Y la segunda razón, los celos, resultan del pánico instintivo de los machos a criar hijos que no sean suyos. A un callejón sin salida genético. Según las investigaciones de paternidad que permiten las secuencias de ADN, incluso en las sociedades estrictamente monógamas (sean de pájaros o de mamíferos), un porcentaje elevado de los hijos no suele ser de quien aparece como «titular». No es de extrañar que, desde que se inició cierta regulación del acoplamiento monógamo, la solución del macho Homo sapiens para asegurar su paternidad (que ya no opera como en otros primates a través de la defensa del territorio) sea el escrutinio de la pareja.
Los celos cumplieron desde épocas muy antiguas una función de relé, es decir, una función de disuasión de merodeadores y galanteadores, tanto en el macho como en la hembra. Con el tiempo y el proceso civilizatorio, fue apareciendo una débil y emergente confianza que ahorraría la vigilancia constante, pero los celos, como enérgica solución evolutiva, convierten a los hombres (y en porcentaje no desdeñable a las mujeres) en compañeros potencialmente peligrosos. Hay investigadores que sostienen que los celos, como programa atávico, han perdido su función adaptativa ancestral. Piensan que son algo parecido a un trozo de basura genética y que los seres humanos mudaremos hacia una nueva estrategia adaptativa con el tiempo. ¿Qué tiene eso de verdad? No lo sé, pero ahora mismo los celos son inseparables de la pareja humana. Quizás porque están grabados en el cableado básico del cerebro del hombre y de la mujer.
Naturalmente, no estoy justificando ni la violencia ni el crimen. Pero no se puede negar que existen siniestralidades ligadas al sexo. El asesinato por motivos sexuales es una causa típica de siniestralidad del género femenino. Y, por otro lado, dejando aparte temas como la guerra, los accidentes de tráfico y los ligados al deporte, el accidente laboral podría ser la cara masculina de las muertes de “género”. La muerte por accidente laboral es típica del varón. Esta misma semana, por ejemplo, y haciendo una búsqueda superficial sin salir de España, el domingo 24 de noviembre un obrero que trabajaba en la reconstrucción de un instituto de Massanassa afectado por las inundaciones murió tras derrumbarse parte del tejado. El martes 26 murieron dos trabajadores del Ave al ser arrollados por un tren en Palencia y otros tres trabajadores murieron (y siete resultaron heridos de gravedad) en la explosión en una fábrica de plásticos en Ibi. También otro hombre murió electrocutado el pasado miércoles 27 en una explotación agrícola en Les Garrigues. Y no sé si hay más.
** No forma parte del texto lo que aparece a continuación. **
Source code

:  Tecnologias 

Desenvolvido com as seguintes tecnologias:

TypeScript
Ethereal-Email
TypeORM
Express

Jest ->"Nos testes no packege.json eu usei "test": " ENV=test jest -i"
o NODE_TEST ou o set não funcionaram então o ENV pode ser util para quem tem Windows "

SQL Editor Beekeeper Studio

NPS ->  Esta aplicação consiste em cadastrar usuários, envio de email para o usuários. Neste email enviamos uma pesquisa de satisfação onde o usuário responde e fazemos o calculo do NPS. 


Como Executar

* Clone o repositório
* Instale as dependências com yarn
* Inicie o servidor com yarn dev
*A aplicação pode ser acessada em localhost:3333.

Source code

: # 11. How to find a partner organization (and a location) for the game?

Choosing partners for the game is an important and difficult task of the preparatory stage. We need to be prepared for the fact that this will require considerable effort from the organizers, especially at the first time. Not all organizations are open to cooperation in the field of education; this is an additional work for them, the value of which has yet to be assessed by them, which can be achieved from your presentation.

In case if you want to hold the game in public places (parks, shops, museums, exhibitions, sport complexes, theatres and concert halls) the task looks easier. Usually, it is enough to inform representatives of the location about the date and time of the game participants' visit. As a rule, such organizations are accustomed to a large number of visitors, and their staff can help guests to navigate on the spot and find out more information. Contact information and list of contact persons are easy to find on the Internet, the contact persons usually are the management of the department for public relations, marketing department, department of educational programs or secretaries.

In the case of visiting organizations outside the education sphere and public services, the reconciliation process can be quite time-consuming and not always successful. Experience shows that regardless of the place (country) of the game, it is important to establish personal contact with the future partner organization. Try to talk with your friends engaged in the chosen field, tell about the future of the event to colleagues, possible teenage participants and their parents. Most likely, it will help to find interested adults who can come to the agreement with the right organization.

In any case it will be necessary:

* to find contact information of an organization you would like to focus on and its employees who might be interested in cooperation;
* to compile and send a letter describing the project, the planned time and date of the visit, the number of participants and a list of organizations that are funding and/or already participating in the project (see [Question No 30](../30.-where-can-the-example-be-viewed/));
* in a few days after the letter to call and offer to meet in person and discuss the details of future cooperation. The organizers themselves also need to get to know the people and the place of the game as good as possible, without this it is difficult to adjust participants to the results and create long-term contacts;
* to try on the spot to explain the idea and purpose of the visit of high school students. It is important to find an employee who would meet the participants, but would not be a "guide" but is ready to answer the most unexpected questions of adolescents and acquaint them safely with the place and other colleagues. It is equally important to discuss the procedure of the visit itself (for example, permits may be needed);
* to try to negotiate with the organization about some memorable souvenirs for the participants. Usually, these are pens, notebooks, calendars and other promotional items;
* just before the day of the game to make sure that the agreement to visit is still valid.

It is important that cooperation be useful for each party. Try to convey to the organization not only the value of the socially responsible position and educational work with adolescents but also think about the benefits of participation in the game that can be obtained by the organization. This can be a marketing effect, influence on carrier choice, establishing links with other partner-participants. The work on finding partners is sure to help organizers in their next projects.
Menuda semanita, dirán. Pero la realidad es que, a pesar de que hay casi tantas mujeres como hombres empleados en los países de nuestro entorno, alrededor del 85-90% de quienes mueren en el trabajo son hombres. Darle la culpa a la testosterona a ambos tipos de “siniestralidad de género” tiene su punto. No es mentira, pero vayamos con cuidado. El mundo es algo más complicado de lo que nos quiere hacer creer el feminismo resentido y simplista que se ha vuelto hegemónico. Y éste no es el nuestro.